Like a lot of small-sensor, high-resolution cameras, the FZ48 is definitely at its best at lower ISO settings. It is limited to a maximum ISO setting of 1600 in normal use, and this is certainly a good idea. While image quality at 100 ISO is excellent, it does deteriorate significantly at even 400 ISO, thanks to the rather heavy-handed noise reduction system. There's not so much visible noise at 800 or 1600 ISO, but there's not much fine detail left either. See the sample shots to see what we mean.
The small sensor also limits dynamic range. Without the dynamic range booster option it clips both highlights and shadows. The booster does make a big improvement to shadow detail at least, but highlights still tend to blow out. It's no worse than most comparable compacts, but it would be nice to see what a camera like this could do with a slightly larger sensor.
The Panasonic Lumix DMC FZ48 is a brilliant camera. It is versatile, packed with features, has superb handling, takes excellent pictures in a wide range of situations, and is a real pleasure to use. If you're looking for a Jack-of-all-trades camera that really can do it all, you'd be hard pressed to find a better one at the price.
Pros: Fast performance, versatile lens, good handling, loads of features.
Cons: Heavy-handed noise control.
Next Page: Test Shots - ISO Performance.
Test Shots: ISO Performance
Above is a reduced size image at ISO 100. Below are full resolution crops.
At the minimum ISO setting there is no visible noise, but you can see the details where I forgot to dust the cars this week.
There's no real loss of quality at 200 ISO, as one might expect.
At 400 ISO the noise reduction system kicks in, losing fine details and also introducing dome colour blotches.
Further reduction in quality at 800 ISO, although the picture would still look good in a print.
At 1600 ISO the image quality is very degraded, with a lot of detail lost to the pixel-binning of the NR system.
Next Page: Test Shots - Image Quality & Exposure Evaluation
Test Shots: Image Quality & Exposure Evaluation
Here's a shot I take with every camera I review, so you can compare the sharpness and detail.
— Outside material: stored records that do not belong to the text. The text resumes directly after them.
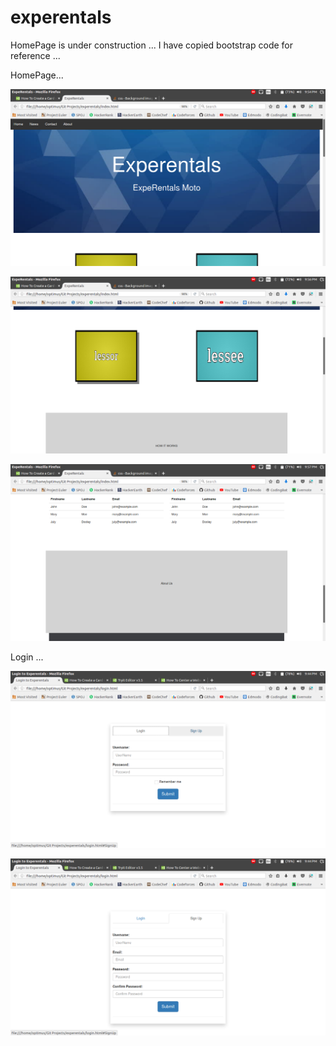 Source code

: # experentals

HomePage is under construction  ... I have copied bootstrap code for reference ...



HomePage...


![alt text](readmeImages/1.png)


![alt text](readmeImages/2.png)


![alt text](readmeImages/3.png)


Login ...

![alt text](readmeImages/login.png)

![alt text](readmeImages/signUp.png)
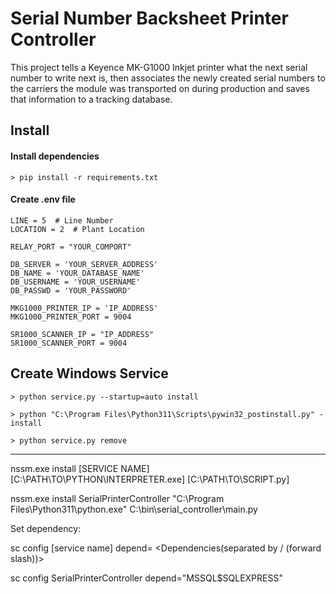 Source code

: # Serial Number Backsheet Printer Controller

This project tells a Keyence MK-G1000 Inkjet printer what the next serial number to write next is, then associates the newly created serial numbers to the carriers the module was transported on during production and saves that information to a tracking database.

## Install

#### Install dependencies 

    > pip install -r requirements.txt


#### Create .env file

    LINE = 5  # Line Number
    LOCATION = 2  # Plant Location

    RELAY_PORT = "YOUR_COMPORT"

    DB_SERVER = 'YOUR_SERVER_ADDRESS'
    DB_NAME = 'YOUR_DATABASE_NAME'
    DB_USERNAME = 'YOUR_USERNAME'
    DB_PASSWD = 'YOUR_PASSWORD'

    MKG1000_PRINTER_IP = 'IP_ADDRESS'
    MKG1000_PRINTER_PORT = 9004

    SR1000_SCANNER_IP = "IP_ADDRESS"
    SR1000_SCANNER_PORT = 9004


## Create Windows Service

    > python service.py --startup=auto install
    
    > python "C:\Program Files\Python311\Scripts\pywin32_postinstall.py" -install

    > python service.py remove


---

nssm.exe install [SERVICE NAME] [C:\PATH\TO\PYTHON\INTERPRETER.exe] [C:\PATH\TO\SCRIPT.py]

nssm.exe install SerialPrinterController "C:\Program Files\Python311\python.exe" C:\bin\serial_controller\main.py

Set dependency:

sc config [service name] depend= <Dependencies(separated by / (forward slash))>

sc config SerialPrinterController depend="MSSQL$SQLEXPRESS" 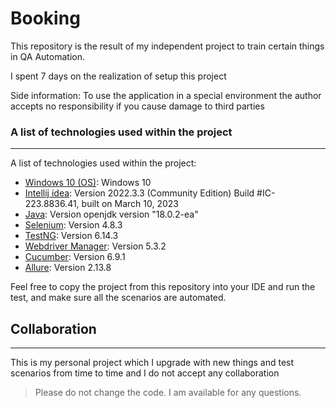 # Booking
This repository is the result of my independent project to train certain things in QA Automation.

I spent 7 days on the realization of setup this project

Side information: To use the application in a special environment the author accepts no responsibility if you cause damage to third parties

### A list of technologies used within the project
***
A list of technologies used within the project:
* [Windows 10 (OS)]([https://ubuntu.com/](https://www.microsoft.com/en-us/windows)): Windows 10 
* [Intellij idea](https://www.jetbrains.com/idea/): Version 2022.3.3 (Community Edition) Build #IC-223.8836.41, built on March 10, 2023
* [Java](https://www.java.com/en/): Version openjdk version "18.0.2-ea"
* [Selenium](https://www.selenium.dev/): Version 4.8.3 
* [TestNG](https://testng.org/doc/): Version 6.14.3
* [Webdriver Manager](https://bonigarcia.dev/webdrivermanager/): Version 5.3.2
* [Cucumber](https://cucumber.io/): Version 6.9.1
* [Allure](https://qameta.io/allure-report/): Version 2.13.8

Feel free to copy the project from this repository into your IDE and run the test, and make sure all the scenarios are automated.

## Collaboration
***
This is my personal project which I upgrade with new things and test scenarios from time to time and I do not accept any collaboration
> Please do not change the code. 
> I am available for any questions.
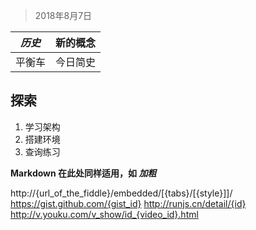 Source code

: > 2018年8月7日

|_历史_|新的概念|
|--- |-------|
|平衡车|今日简史|

**探索**
-----------
1. 学习架构
3. 搭建环境
3. 查询练习

<b> Markdown 在此处同样适用，如 *加粗* </b>

http://{url_of_the_fiddle}/embedded/[{tabs}/[{style}]]/
https://gist.github.com/{gist_id}
http://runjs.cn/detail/{id}
http://v.youku.com/v_show/id_{video_id}.html


  [1]: https://www.baidu.com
See below for a full-res crop from this picture.
The excellent Leica-branded lens captures a huge amount of fine detail. Losing a couple of megapixels hasn't harmed image quality at all.
Despite its enormous zoom range the lens manages to produce almost no barrel distortion at its 25mm wide-angle setting.
Centre sharpness is excellent at all focal lengths, with lots of detail.
There's no trace of chromatic aberration or corner blurring at wide angle, although there is a little edge softness at the other end of the zoom range.
With the dynamic range booster turned off there is severe clipping of highlights, and some very dense shadows, however it was very sunny on this day.
The wide angle end of the zoom range is equivalent to 25mm, wide enough for outdoor scenes like this. You can barely see the church steeple in the middle of the frame.
Taken from the same position and angle as the shot above, this shows the power of the 600mm-quivalent zoom lens.